◆ **Task to complete**: Each line from the first down to the one containing "łączników niestandardowych użytkownika" should be returned exactly as it appears below.

◆ **Input data**:
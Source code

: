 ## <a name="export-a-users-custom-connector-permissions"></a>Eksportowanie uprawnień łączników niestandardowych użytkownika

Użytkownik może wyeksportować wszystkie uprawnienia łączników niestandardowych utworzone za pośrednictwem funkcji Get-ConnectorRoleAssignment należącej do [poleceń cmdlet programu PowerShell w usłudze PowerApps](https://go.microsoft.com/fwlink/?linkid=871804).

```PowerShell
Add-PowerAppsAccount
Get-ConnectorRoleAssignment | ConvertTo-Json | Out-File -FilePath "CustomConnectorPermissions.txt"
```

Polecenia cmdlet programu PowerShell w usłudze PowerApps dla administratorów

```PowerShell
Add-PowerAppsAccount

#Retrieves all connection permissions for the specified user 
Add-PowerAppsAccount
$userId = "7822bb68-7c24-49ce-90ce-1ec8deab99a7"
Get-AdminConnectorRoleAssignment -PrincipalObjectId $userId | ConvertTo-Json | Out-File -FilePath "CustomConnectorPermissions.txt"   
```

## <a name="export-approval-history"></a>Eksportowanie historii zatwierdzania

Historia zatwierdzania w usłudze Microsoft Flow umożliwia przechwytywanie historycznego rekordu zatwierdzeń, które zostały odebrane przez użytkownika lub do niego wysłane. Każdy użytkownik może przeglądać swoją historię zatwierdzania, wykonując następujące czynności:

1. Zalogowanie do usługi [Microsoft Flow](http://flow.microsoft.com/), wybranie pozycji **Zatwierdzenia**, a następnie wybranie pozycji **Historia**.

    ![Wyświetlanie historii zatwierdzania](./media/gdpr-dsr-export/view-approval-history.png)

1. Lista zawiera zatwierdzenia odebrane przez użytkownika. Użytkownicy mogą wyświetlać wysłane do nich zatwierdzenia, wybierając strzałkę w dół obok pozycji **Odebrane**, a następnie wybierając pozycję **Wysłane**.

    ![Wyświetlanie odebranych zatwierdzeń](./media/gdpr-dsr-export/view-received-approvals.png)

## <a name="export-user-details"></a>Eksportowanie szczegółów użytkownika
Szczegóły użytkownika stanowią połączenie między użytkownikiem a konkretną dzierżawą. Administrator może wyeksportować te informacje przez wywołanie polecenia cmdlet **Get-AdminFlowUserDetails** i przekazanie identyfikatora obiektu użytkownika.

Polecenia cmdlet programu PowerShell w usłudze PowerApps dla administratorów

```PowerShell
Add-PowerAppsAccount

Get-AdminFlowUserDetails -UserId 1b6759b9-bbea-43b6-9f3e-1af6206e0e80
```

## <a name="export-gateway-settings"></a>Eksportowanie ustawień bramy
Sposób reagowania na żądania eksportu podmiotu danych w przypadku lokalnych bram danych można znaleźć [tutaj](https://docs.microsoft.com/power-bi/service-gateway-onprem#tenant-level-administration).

◆ **Your solution**:
Source code

: ## <a name="export-a-users-custom-connector-permissions"></a>Eksportowanie uprawnień łączników niestandardowych użytkownika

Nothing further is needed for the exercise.